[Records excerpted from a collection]
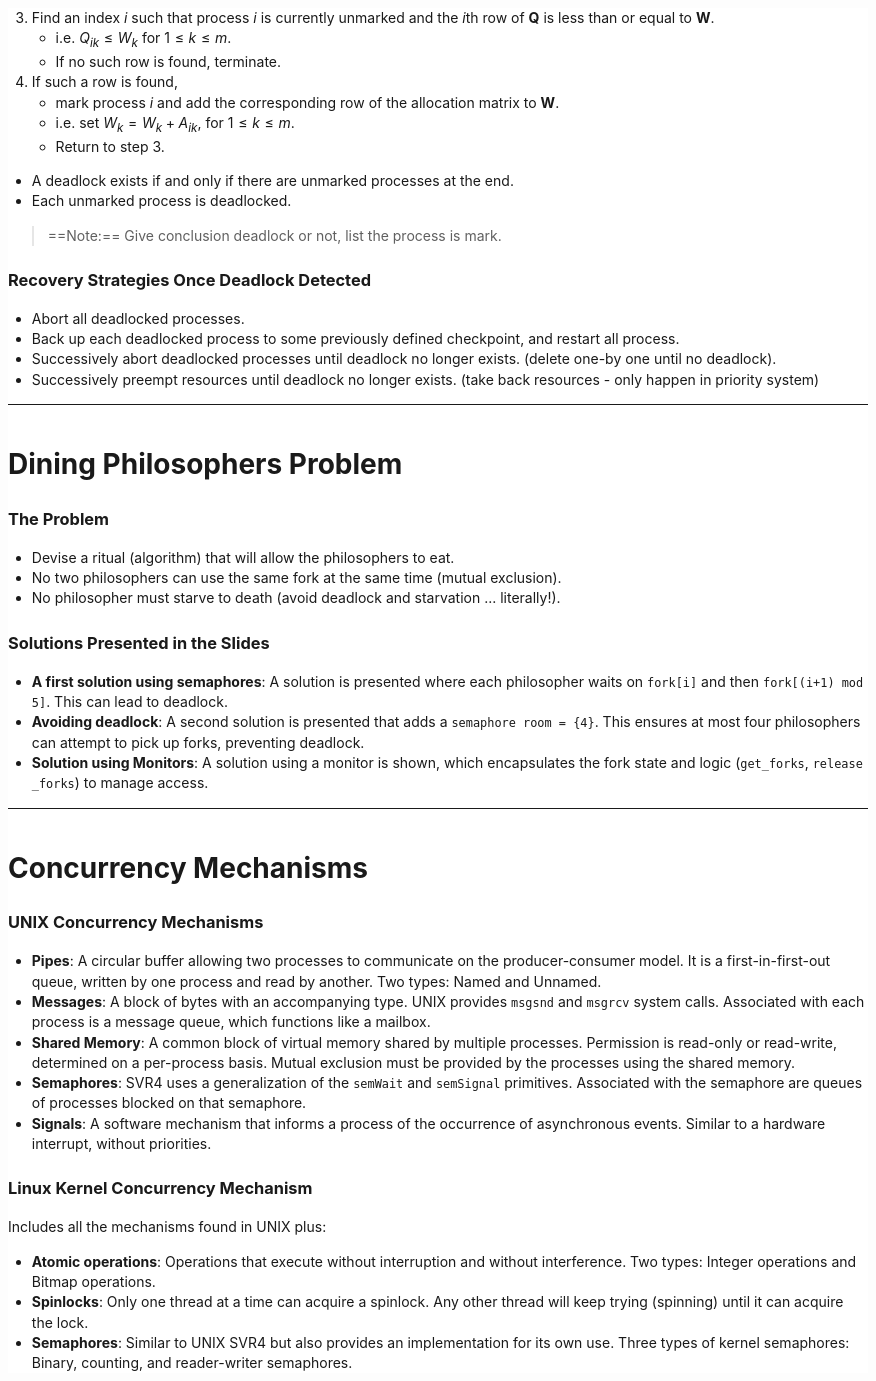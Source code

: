 3.  Find an index *i* such that process *i* is currently unmarked and the *i*th row of **Q** is less than or equal to **W**.
    *   i.e. $Q_{ik} \le W_k$ for $1 \le k \le m$.
    *   If no such row is found, terminate.
4.  If such a row is found,
    *   mark process *i* and add the corresponding row of the allocation matrix to **W**.
    *   i.e. set $W_k = W_k + A_{ik}$, for $1 \le k \le m$.
    *   Return to step 3.
*   A deadlock exists if and only if there are unmarked processes at the end.
*   Each unmarked process is deadlocked.
> ==Note:== Give conclusion deadlock or not, list the process is mark.
### Recovery Strategies Once Deadlock Detected
- Abort all deadlocked processes.
- Back up each deadlocked process to some previously defined checkpoint, and restart all process.
- Successively abort deadlocked processes until deadlock no longer exists. (delete one-by one until no deadlock).
- Successively preempt resources until deadlock no longer exists. (take back resources - only happen in priority system)

---
# Dining Philosophers Problem
### The Problem
- Devise a ritual (algorithm) that will allow the philosophers to eat.
- No two philosophers can use the same fork at the same time (mutual exclusion).
- No philosopher must starve to death (avoid deadlock and starvation ... literally!).
### Solutions Presented in the Slides
- **A first solution using semaphores**: A solution is presented where each philosopher waits on `fork[i]` and then `fork[(i+1) mod 5]`. This can lead to deadlock.
- **Avoiding deadlock**: A second solution is presented that adds a `semaphore room = {4}`. This ensures at most four philosophers can attempt to pick up forks, preventing deadlock.
- **Solution using Monitors**: A solution using a monitor is shown, which encapsulates the fork state and logic (`get_forks`, `release_forks`) to manage access.

---
# Concurrency Mechanisms

### UNIX Concurrency Mechanisms
- **Pipes**: A circular buffer allowing two processes to communicate on the producer-consumer model. It is a first-in-first-out queue, written by one process and read by another. Two types: Named and Unnamed.
- **Messages**: A block of bytes with an accompanying type. UNIX provides `msgsnd` and `msgrcv` system calls. Associated with each process is a message queue, which functions like a mailbox.
- **Shared Memory**: A common block of virtual memory shared by multiple processes. Permission is read-only or read-write, determined on a per-process basis. Mutual exclusion must be provided by the processes using the shared memory.
- **Semaphores**: SVR4 uses a generalization of the `semWait` and `semSignal` primitives. Associated with the semaphore are queues of processes blocked on that semaphore.
- **Signals**: A software mechanism that informs a process of the occurrence of asynchronous events. Similar to a hardware interrupt, without priorities.
### Linux Kernel Concurrency Mechanism
Includes all the mechanisms found in UNIX plus:
- **Atomic operations**: Operations that execute without interruption and without interference. Two types: Integer operations and Bitmap operations.
- **Spinlocks**: Only one thread at a time can acquire a spinlock. Any other thread will keep trying (spinning) until it can acquire the lock.
- **Semaphores**: Similar to UNIX SVR4 but also provides an implementation for its own use. Three types of kernel semaphores: Binary, counting, and reader-writer semaphores.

DIRECTIONS FOR THIS TASK → Except for the pictures, copy every line of the records above exactly.

ANSWER BOX →
Source code

: 3.  Find an index *i* such that process *i* is currently unmarked and the *i*th row of **Q** is less than or equal to **W**.
    *   i.e. $Q_{ik} \le W_k$ for $1 \le k \le m$.
    *   If no such row is found, terminate.
4.  If such a row is found,
    *   mark process *i* and add the corresponding row of the allocation matrix to **W**.
    *   i.e. set $W_k = W_k + A_{ik}$, for $1 \le k \le m$.
    *   Return to step 3.
*   A deadlock exists if and only if there are unmarked processes at the end.
*   Each unmarked process is deadlocked.
> ==Note:== Give conclusion deadlock or not, list the process is mark.
### Recovery Strategies Once Deadlock Detected
- Abort all deadlocked processes.
- Back up each deadlocked process to some previously defined checkpoint, and restart all process.
- Successively abort deadlocked processes until deadlock no longer exists. (delete one-by one until no deadlock).
- Successively preempt resources until deadlock no longer exists. (take back resources - only happen in priority system)

---
# Dining Philosophers Problem
### The Problem
- Devise a ritual (algorithm) that will allow the philosophers to eat.
- No two philosophers can use the same fork at the same time (mutual exclusion).
- No philosopher must starve to death (avoid deadlock and starvation ... literally!).
### Solutions Presented in the Slides
- **A first solution using semaphores**: A solution is presented where each philosopher waits on `fork[i]` and then `fork[(i+1) mod 5]`. This can lead to deadlock.
- **Avoiding deadlock**: A second solution is presented that adds a `semaphore room = {4}`. This ensures at most four philosophers can attempt to pick up forks, preventing deadlock.
- **Solution using Monitors**: A solution using a monitor is shown, which encapsulates the fork state and logic (`get_forks`, `release_forks`) to manage access.

---
# Concurrency Mechanisms

### UNIX Concurrency Mechanisms
- **Pipes**: A circular buffer allowing two processes to communicate on the producer-consumer model. It is a first-in-first-out queue, written by one process and read by another. Two types: Named and Unnamed.
- **Messages**: A block of bytes with an accompanying type. UNIX provides `msgsnd` and `msgrcv` system calls. Associated with each process is a message queue, which functions like a mailbox.
- **Shared Memory**: A common block of virtual memory shared by multiple processes. Permission is read-only or read-write, determined on a per-process basis. Mutual exclusion must be provided by the processes using the shared memory.
- **Semaphores**: SVR4 uses a generalization of the `semWait` and `semSignal` primitives. Associated with the semaphore are queues of processes blocked on that semaphore.
- **Signals**: A software mechanism that informs a process of the occurrence of asynchronous events. Similar to a hardware interrupt, without priorities.
### Linux Kernel Concurrency Mechanism
Includes all the mechanisms found in UNIX plus:
- **Atomic operations**: Operations that execute without interruption and without interference. Two types: Integer operations and Bitmap operations.
- **Spinlocks**: Only one thread at a time can acquire a spinlock. Any other thread will keep trying (spinning) until it can acquire the lock.
- **Semaphores**: Similar to UNIX SVR4 but also provides an implementation for its own use. Three types of kernel semaphores: Binary, counting, and reader-writer semaphores.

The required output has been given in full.